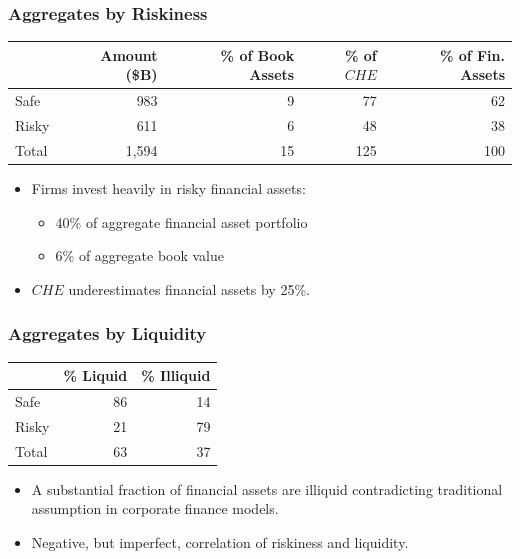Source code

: \documentclass[handout]{beamer}
\begin{document}
\begin{frame}
\frametitle{Aggregates by Riskiness}

\footnotesize

\begin{center}
\begin{tabular}{ l | r r r r }
& Amount (\$B) & \% of Book Assets & \% of $CHE$ & \% of Fin. Assets\\ 
\hline
 Safe  & 983 & 9 & 77 & 62 \\  
 Risky & 611 & 6 & 48 & 38 \\
 \hline
 Total & 1,594 & 15 & 125 & 100
\end{tabular}
\end{center}

\normalsize
\begin{itemize}[<+->]
\item Firms invest heavily in risky financial assets:
\begin{itemize}[<+->]
\item 40\% of aggregate financial asset portfolio
\item 6\% of aggregate book value
\end{itemize}
\item $CHE$ underestimates financial assets by 25\%.
\end{itemize}

\end{frame}




\begin{frame}
\frametitle{Aggregates by Liquidity}

\footnotesize

\begin{center}
\begin{tabular}{ l | r r}
& \% Liquid & \% Illiquid \\ 
\hline
 Safe  & 86 & 14 \\  
 Risky & 21 & 79 \\
 \hline
 Total & 63 & 37
\end{tabular}
\end{center}

\normalsize

\begin{itemize}[<+->]
\item A substantial fraction of financial assets are illiquid contradicting traditional assumption in corporate finance models.
\item Negative, but imperfect, correlation of riskiness and liquidity.
\end{itemize}

\end{frame}
\end{document}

# # # # #

[Problem statement]:
Reproduce, word for word and in full, only the lines above that start at the line with "9 & 77 & 62 \\" and run through the line with "corporate finance models.", both ends included.

[Result for this task]:
 Safe  & 983 & 9 & 77 & 62 \\  
 Risky & 611 & 6 & 48 & 38 \\
 \hline
 Total & 1,594 & 15 & 125 & 100
\end{tabular}
\end{center}

\normalsize
\begin{itemize}[<+->]
\item Firms invest heavily in risky financial assets:
\begin{itemize}[<+->]
\item 40\% of aggregate financial asset portfolio
\item 6\% of aggregate book value
\end{itemize}
\item $CHE$ underestimates financial assets by 25\%.
\end{itemize}

\end{frame}




\begin{frame}
\frametitle{Aggregates by Liquidity}

\footnotesize

\begin{center}
\begin{tabular}{ l | r r}
& \% Liquid & \% Illiquid \\ 
\hline
 Safe  & 86 & 14 \\  
 Risky & 21 & 79 \\
 \hline
 Total & 63 & 37
\end{tabular}
\end{center}

\normalsize

\begin{itemize}[<+->]
\item A substantial fraction of financial assets are illiquid contradicting traditional assumption in corporate finance models.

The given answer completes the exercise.